None taken. GPRO peaked at 67 on earnings. Then got nailed hard from there. CERS will do good long run. IDRA will be the one that pulls a JAZZ/PCYC in the next 3 years. They've got it all. Don't listen to me unless it's IDRA :)
Yep. There were a couple large blocks last 1/2 hour, one for 150k shares. The AH is MM reconciling an earlier sell to fulfill the size of blocks like that. They see the whole board. In today's case, they took all the sells down to 4.25 and sold the accumulator 200k shares just like yesterday. Someone is buying large here and trying to stay quiet about it. Be interesting to see who the new holder is when 13g is filed.
"TLR9 agonists have demonstrated anti-tumor activity in combination with the checkpoint inhibitor ipilimumab, an anti-CTLA4 antibody marketed as Yervoy® by Bristol-Myers Squibb Company. In December 2014, we presented data at the American Association for Cancer Research (AACR) Tumor Immunology and Immunotherapy Meeting from a preclinical study in which IMO-2055 delivered intratumorally in combination with ipilimumab demonstrated potent and systemic anti-tumor activity"...."We intend to initiate clinical development of either IMO-2055 or IMO-2125 in combination with these checkpoint inhibitors by submitting an investigational new drug application, or IND, for, and initiating, the first of two planned Phase 1/2 clinical trials in the second half of 2015."..........boatload of trials this year with some astounding results already in.
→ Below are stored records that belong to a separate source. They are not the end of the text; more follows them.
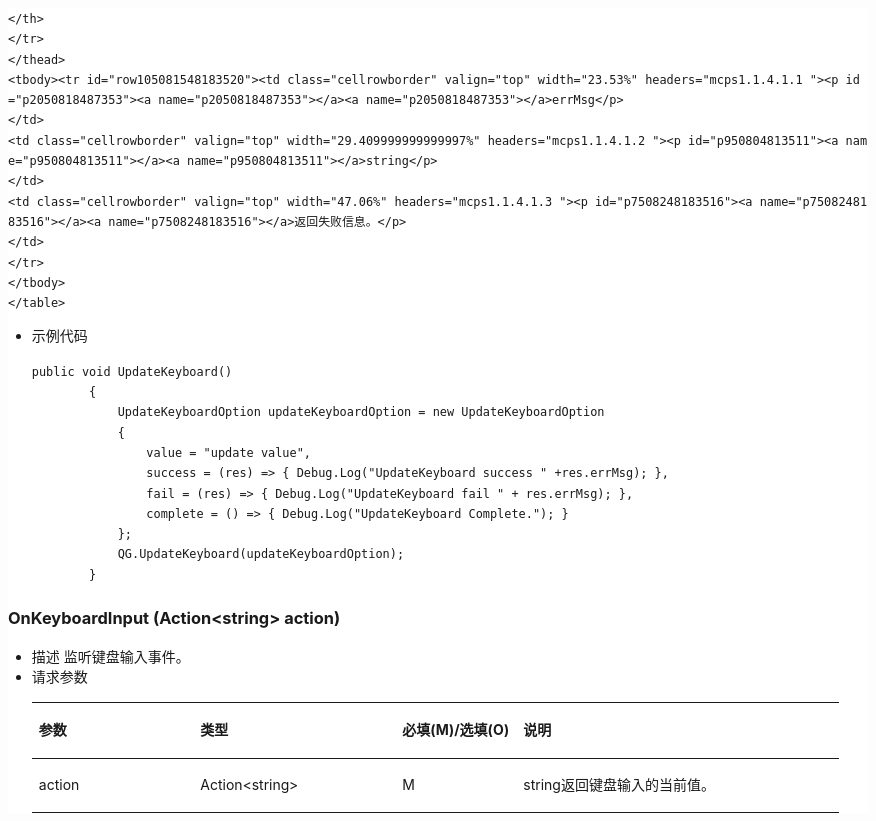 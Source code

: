     </th>
    </tr>
    </thead>
    <tbody><tr id="row105081548183520"><td class="cellrowborder" valign="top" width="23.53%" headers="mcps1.1.4.1.1 "><p id="p2050818487353"><a name="p2050818487353"></a><a name="p2050818487353"></a>errMsg</p>
    </td>
    <td class="cellrowborder" valign="top" width="29.409999999999997%" headers="mcps1.1.4.1.2 "><p id="p950804813511"><a name="p950804813511"></a><a name="p950804813511"></a>string</p>
    </td>
    <td class="cellrowborder" valign="top" width="47.06%" headers="mcps1.1.4.1.3 "><p id="p7508248183516"><a name="p7508248183516"></a><a name="p7508248183516"></a>返回失败信息。</p>
    </td>
    </tr>
    </tbody>
    </table>
-   示例代码
    ```
    public void UpdateKeyboard()
            {
                UpdateKeyboardOption updateKeyboardOption = new UpdateKeyboardOption
                {
                    value = "update value",
                    success = (res) => { Debug.Log("UpdateKeyboard success " +res.errMsg); },
                    fail = (res) => { Debug.Log("UpdateKeyboard fail " + res.errMsg); },
                    complete = () => { Debug.Log("UpdateKeyboard Complete."); }
                };
                QG.UpdateKeyboard(updateKeyboardOption);
            }
    ```
### OnKeyboardInput \(Action<string\> action\)<a name="section1619790712"></a>
-   描述
    监听键盘输入事件。
-   请求参数
    <a name="table167051157139"></a>
    <table><thead align="left"><tr id="row970517571635"><th class="cellrowborder" valign="top" width="20%" id="mcps1.1.5.1.1"><p id="p1370613571738"><a name="p1370613571738"></a><a name="p1370613571738"></a>参数</p>
    </th>
    <th class="cellrowborder" valign="top" width="25%" id="mcps1.1.5.1.2"><p id="p167066571033"><a name="p167066571033"></a><a name="p167066571033"></a>类型</p>
    </th>
    <th class="cellrowborder" valign="top" width="15%" id="mcps1.1.5.1.3"><p id="p17706257635"><a name="p17706257635"></a><a name="p17706257635"></a>必填(M)/选填(O)</p>
    </th>
    <th class="cellrowborder" valign="top" width="40%" id="mcps1.1.5.1.4"><p id="p1570613572314"><a name="p1570613572314"></a><a name="p1570613572314"></a>说明</p>
    </th>
    </tr>
    </thead>
    <tbody><tr id="row18160821549"><td class="cellrowborder" valign="top" width="20%" headers="mcps1.1.5.1.1 "><p id="p1616015216417"><a name="p1616015216417"></a><a name="p1616015216417"></a>action</p>
    </td>
    <td class="cellrowborder" valign="top" width="25%" headers="mcps1.1.5.1.2 "><p id="p15160226415"><a name="p15160226415"></a><a name="p15160226415"></a>Action&lt;string&gt;</p>
    </td>
    <td class="cellrowborder" valign="top" width="15%" headers="mcps1.1.5.1.3 "><p id="p81611218418"><a name="p81611218418"></a><a name="p81611218418"></a>M</p>
    </td>
    <td class="cellrowborder" valign="top" width="40%" headers="mcps1.1.5.1.4 "><p id="p151612024414"><a name="p151612024414"></a><a name="p151612024414"></a>string返回键盘输入的当前值。</p>
    </td>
"IMO-9200 for Autoimmune Disease. We have developed a second novel synthetic oligonucleotide antagonist of TLR7, TLR8, and TLR9, IMO-9200, as a drug candidate in clinical development for potential use in selected autoimmune disease indications. In October 2014, we initiated subcutaneous dosing in a Phase 1 clinical trial of IMO-9200 in healthy subjects. We have also initiated additional preclinical studies of IMO-9200 for a selected autoimmune disease."...........LUPUS = Cha Ching and a partner
"We are currently undertaking an analysis of oncology and rare disease indications for development of drug candidates from our GSO technology. Our key considerations in identifying disease indications in our GSO program include: strong evidence that the disease is caused by a specific protein; clear criteria to identify a target patient population; biomarkers for early assessment of clinical proof of concept; a targeted therapeutic mechanism for action; and unmet medical need to allow for a rapid development path to approval. We are planning to conduct disease model studies and begin IND-enabling development programs in each of the first two disease indications selected for further development in our GSO program in the second half of 2015.".........This management team is laser-beamed on getting everything right the first time. Hence, money backers like GS, JPM, BB, Fidelity, Blackrock, and whoever is accumulating this week.